Begin at the line containing "This function can" in the entries below and end at the line containing "set can advance."; transcribe that range exactly and nothing outside it.

##### SUPPLIED MATERIAL #####

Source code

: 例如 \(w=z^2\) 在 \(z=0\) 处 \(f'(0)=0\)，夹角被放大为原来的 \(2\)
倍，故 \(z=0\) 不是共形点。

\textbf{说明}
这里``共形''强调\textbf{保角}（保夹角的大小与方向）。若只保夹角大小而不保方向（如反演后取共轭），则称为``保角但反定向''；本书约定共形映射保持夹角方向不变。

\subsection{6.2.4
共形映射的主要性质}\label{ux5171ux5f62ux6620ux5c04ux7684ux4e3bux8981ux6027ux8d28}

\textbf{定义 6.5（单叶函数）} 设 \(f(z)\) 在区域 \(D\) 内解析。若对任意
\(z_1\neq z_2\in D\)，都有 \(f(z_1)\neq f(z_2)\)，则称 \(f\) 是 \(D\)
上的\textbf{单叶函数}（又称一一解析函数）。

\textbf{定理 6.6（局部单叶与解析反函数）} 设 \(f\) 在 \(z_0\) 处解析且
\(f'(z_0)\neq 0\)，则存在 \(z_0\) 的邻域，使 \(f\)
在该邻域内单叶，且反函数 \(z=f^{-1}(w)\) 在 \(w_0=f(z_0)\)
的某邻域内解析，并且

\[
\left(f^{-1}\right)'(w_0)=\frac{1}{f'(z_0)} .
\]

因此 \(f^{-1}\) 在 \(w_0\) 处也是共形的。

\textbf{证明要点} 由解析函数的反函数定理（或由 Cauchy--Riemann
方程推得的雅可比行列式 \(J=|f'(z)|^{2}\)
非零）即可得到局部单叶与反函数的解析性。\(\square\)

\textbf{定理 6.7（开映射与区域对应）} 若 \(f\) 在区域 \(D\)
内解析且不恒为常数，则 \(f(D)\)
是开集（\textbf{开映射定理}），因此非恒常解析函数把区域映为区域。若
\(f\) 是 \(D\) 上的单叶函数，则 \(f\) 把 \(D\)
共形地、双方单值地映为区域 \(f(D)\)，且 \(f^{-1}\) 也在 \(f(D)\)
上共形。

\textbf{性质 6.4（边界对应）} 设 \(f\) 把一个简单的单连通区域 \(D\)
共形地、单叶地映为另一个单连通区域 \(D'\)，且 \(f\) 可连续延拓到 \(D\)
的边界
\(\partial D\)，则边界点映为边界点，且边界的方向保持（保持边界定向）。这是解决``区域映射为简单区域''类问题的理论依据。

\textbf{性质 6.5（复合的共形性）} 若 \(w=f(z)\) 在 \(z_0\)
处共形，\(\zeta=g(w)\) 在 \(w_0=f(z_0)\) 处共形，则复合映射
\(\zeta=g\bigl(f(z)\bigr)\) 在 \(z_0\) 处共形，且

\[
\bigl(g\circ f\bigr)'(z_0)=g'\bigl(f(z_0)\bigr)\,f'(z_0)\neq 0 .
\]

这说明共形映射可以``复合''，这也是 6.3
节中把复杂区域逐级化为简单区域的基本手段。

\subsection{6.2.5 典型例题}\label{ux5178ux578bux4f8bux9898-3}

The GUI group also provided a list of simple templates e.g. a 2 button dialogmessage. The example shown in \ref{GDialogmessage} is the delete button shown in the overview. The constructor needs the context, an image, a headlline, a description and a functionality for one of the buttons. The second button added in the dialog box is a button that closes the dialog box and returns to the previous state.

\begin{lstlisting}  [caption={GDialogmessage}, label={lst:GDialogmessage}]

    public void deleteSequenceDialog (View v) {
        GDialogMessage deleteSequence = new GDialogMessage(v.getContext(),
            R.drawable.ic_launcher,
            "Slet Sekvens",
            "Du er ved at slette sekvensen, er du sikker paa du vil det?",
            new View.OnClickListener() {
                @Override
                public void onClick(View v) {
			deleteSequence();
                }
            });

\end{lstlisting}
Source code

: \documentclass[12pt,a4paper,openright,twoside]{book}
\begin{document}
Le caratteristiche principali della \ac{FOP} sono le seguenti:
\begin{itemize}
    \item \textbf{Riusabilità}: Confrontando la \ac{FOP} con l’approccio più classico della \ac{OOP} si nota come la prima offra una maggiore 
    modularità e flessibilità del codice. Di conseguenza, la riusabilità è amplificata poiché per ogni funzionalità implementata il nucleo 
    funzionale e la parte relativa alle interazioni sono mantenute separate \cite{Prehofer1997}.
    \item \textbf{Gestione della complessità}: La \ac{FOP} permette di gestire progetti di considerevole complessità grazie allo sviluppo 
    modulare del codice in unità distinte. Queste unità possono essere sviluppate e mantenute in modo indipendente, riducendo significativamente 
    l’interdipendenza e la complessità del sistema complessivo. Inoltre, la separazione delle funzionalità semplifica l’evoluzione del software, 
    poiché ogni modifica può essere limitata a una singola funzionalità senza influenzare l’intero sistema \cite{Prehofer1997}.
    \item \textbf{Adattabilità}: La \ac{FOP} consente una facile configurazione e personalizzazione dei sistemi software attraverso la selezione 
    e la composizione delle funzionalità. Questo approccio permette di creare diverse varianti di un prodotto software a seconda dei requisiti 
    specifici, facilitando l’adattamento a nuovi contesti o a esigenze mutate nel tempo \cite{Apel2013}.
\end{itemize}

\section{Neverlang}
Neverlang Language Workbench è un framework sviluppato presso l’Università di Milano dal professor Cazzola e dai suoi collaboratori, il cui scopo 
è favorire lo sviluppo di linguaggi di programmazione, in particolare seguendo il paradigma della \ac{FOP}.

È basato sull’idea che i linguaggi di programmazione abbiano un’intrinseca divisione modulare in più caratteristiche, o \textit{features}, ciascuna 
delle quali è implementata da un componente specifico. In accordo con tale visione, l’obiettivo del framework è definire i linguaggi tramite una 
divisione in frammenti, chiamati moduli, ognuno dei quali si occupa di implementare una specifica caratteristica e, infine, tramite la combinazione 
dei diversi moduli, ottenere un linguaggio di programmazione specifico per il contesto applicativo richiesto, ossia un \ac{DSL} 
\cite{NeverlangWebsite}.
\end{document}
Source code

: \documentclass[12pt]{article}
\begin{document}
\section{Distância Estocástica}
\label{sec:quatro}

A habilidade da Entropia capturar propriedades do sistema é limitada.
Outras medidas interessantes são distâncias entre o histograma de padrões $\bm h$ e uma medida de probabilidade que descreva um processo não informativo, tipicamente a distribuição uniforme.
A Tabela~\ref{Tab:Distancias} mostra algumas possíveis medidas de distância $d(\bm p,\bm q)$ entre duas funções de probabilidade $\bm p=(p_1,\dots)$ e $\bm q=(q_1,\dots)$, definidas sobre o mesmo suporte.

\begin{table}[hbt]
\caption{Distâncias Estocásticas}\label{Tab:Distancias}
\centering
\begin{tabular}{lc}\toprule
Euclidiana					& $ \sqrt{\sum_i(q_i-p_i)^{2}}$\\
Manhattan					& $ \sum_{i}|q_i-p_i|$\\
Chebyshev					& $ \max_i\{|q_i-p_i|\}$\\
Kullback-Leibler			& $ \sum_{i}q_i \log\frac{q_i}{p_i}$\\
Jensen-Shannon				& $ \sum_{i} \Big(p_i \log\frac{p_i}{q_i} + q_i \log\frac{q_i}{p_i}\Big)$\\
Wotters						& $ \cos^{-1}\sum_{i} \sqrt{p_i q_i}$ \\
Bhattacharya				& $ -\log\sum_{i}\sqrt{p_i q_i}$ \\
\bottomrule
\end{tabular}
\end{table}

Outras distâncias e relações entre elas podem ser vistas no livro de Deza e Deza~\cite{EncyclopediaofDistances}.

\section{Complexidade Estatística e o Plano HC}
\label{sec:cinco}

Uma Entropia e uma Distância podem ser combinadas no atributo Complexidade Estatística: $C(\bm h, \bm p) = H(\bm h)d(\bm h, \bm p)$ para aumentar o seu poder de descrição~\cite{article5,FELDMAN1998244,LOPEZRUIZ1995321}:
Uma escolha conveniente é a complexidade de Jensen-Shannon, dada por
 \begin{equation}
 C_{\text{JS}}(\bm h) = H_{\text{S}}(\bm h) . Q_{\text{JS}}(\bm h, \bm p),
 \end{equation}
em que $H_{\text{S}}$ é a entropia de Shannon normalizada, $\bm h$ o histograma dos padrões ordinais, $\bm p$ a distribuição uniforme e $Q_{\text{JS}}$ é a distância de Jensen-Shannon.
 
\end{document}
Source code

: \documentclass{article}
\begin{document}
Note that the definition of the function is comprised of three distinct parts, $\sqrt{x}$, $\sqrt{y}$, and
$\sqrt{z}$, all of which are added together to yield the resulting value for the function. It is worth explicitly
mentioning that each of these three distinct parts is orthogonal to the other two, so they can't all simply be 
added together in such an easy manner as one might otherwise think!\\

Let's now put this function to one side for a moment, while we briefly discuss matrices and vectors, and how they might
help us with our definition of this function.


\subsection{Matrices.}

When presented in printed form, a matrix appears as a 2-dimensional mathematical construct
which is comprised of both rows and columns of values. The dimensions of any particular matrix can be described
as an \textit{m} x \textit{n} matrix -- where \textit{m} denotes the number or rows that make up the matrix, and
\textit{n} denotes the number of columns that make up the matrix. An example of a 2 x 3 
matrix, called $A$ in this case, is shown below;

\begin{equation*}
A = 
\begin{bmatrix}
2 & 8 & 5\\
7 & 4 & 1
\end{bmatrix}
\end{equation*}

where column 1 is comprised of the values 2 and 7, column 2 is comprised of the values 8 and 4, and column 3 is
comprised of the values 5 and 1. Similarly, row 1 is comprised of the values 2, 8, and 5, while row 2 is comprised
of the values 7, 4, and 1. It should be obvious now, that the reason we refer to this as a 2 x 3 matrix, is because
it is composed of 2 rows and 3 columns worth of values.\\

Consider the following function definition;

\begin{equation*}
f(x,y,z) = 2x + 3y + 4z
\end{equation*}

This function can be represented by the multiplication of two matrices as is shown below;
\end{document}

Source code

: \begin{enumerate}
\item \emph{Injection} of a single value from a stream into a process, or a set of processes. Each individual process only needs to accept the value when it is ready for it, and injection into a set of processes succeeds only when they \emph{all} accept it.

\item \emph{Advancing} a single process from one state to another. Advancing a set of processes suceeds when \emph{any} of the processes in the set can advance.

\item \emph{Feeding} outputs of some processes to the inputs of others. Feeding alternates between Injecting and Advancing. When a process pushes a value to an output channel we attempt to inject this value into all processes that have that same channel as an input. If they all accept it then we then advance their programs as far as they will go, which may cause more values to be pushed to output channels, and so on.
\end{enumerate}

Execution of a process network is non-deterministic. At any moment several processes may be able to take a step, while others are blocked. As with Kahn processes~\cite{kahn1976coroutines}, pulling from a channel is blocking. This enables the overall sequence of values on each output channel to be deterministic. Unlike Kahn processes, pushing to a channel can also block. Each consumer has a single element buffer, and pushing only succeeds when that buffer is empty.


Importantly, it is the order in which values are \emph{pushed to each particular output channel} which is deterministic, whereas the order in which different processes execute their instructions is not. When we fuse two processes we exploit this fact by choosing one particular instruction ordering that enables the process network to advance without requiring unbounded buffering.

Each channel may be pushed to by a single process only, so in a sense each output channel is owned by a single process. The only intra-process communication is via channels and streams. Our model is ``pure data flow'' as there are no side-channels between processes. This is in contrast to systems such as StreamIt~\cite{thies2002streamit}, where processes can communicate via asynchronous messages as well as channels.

#####

WORKED SOLUTION:
This function can be represented by the multiplication of two matrices as is shown below;
\end{document}

Source code

: \begin{enumerate}
\item \emph{Injection} of a single value from a stream into a process, or a set of processes. Each individual process only needs to accept the value when it is ready for it, and injection into a set of processes succeeds only when they \emph{all} accept it.

\item \emph{Advancing} a single process from one state to another. Advancing a set of processes suceeds when \emph{any} of the processes in the set can advance.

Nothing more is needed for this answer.